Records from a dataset
::::

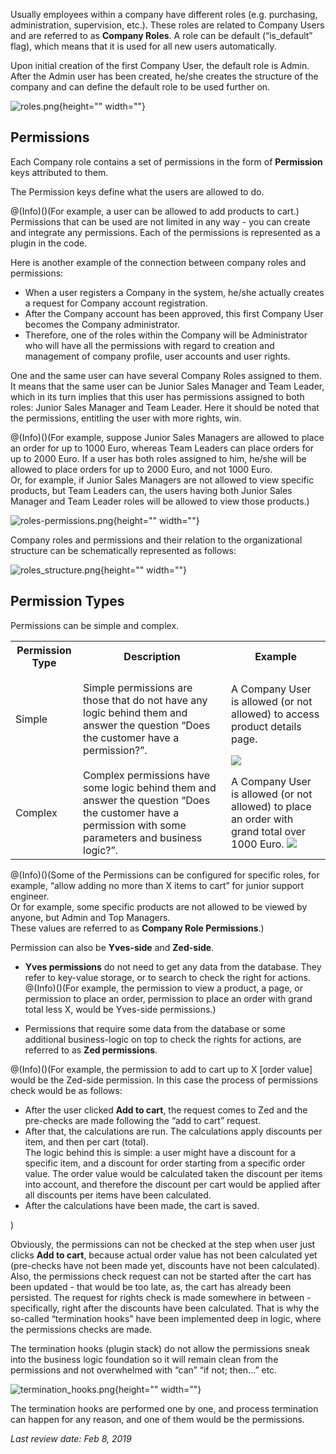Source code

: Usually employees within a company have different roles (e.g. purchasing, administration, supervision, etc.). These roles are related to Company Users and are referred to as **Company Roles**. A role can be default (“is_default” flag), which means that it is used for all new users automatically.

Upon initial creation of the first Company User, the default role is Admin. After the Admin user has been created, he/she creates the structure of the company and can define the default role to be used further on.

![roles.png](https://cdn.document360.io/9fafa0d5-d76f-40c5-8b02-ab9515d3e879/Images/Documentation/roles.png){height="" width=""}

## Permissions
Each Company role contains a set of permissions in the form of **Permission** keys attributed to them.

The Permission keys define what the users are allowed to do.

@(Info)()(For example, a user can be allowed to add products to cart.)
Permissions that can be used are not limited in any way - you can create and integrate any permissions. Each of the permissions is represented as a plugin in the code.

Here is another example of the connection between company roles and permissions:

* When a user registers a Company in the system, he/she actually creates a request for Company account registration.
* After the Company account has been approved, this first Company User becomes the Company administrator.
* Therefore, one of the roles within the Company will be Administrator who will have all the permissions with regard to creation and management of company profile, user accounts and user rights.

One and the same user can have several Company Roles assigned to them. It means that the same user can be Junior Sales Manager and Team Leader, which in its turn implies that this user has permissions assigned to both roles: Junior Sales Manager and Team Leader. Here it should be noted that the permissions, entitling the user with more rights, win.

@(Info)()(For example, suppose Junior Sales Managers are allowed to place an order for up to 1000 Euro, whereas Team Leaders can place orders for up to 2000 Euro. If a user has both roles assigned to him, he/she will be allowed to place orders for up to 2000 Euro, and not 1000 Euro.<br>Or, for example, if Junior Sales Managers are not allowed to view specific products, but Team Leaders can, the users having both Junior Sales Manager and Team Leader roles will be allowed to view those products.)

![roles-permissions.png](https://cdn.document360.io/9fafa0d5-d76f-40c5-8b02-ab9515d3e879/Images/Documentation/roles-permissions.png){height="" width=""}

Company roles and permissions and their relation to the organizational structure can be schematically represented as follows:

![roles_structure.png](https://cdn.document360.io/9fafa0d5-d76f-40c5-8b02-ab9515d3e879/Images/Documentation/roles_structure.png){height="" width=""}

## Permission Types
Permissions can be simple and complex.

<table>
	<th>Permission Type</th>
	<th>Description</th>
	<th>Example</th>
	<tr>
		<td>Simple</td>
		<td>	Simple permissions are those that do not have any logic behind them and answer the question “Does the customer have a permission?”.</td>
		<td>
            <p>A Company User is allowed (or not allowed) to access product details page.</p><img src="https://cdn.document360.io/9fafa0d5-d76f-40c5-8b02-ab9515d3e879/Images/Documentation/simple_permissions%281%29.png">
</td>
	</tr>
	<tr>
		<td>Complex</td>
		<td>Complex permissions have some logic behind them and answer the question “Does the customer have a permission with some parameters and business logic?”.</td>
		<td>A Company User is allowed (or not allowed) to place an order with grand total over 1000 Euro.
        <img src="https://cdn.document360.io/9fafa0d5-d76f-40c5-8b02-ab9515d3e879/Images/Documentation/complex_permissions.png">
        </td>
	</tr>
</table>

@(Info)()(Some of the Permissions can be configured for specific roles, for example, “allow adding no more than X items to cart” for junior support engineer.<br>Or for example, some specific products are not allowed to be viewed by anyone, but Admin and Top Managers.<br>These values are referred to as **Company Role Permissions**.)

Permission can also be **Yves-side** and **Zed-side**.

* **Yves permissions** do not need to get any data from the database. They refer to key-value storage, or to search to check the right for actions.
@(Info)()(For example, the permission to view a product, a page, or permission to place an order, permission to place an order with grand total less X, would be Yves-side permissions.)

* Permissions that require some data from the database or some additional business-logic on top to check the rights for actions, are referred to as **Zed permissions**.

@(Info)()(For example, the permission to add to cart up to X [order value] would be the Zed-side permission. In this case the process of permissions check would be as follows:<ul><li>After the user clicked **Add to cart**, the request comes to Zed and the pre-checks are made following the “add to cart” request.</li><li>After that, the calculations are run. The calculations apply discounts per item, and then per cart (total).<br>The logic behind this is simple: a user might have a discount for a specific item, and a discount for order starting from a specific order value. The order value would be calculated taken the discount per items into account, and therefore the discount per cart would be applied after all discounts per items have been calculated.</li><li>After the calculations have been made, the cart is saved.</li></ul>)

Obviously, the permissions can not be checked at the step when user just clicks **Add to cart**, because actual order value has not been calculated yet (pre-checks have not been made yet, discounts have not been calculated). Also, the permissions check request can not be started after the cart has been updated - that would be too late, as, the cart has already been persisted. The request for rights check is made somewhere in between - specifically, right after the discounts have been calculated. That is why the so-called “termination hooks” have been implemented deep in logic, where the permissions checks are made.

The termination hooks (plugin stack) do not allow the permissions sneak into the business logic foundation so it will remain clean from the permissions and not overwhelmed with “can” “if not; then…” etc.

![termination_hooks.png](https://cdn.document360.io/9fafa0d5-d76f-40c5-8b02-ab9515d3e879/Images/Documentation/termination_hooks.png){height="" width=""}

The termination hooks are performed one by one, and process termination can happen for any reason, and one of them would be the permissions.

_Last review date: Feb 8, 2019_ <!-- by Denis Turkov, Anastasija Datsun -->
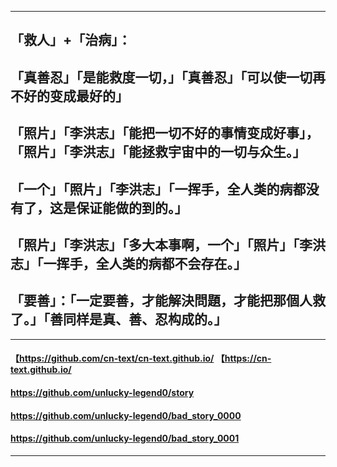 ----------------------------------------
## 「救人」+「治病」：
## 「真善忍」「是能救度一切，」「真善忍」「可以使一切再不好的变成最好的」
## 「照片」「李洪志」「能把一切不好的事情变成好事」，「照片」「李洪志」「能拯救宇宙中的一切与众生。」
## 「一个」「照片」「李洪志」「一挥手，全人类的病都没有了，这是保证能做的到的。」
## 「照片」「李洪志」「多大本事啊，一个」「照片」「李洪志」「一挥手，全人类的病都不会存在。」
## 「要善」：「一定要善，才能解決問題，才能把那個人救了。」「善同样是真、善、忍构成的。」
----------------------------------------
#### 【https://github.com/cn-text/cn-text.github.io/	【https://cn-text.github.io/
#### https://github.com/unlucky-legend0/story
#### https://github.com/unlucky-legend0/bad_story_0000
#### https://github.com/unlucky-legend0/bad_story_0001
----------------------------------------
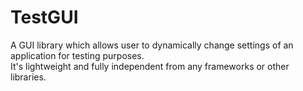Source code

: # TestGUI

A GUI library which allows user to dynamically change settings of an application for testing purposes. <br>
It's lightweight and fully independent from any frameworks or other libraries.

::::

What is being asked
Every line of the entries above that holds "those" should be copied out.

Task result
@(Info)()(For example, suppose Junior Sales Managers are allowed to place an order for up to 1000 Euro, whereas Team Leaders can place orders for up to 2000 Euro. If a user has both roles assigned to him, he/she will be allowed to place orders for up to 2000 Euro, and not 1000 Euro.<br>Or, for example, if Junior Sales Managers are not allowed to view specific products, but Team Leaders can, the users having both Junior Sales Manager and Team Leader roles will be allowed to view those products.)
		<td>	Simple permissions are those that do not have any logic behind them and answer the question “Does the customer have a permission?”.</td>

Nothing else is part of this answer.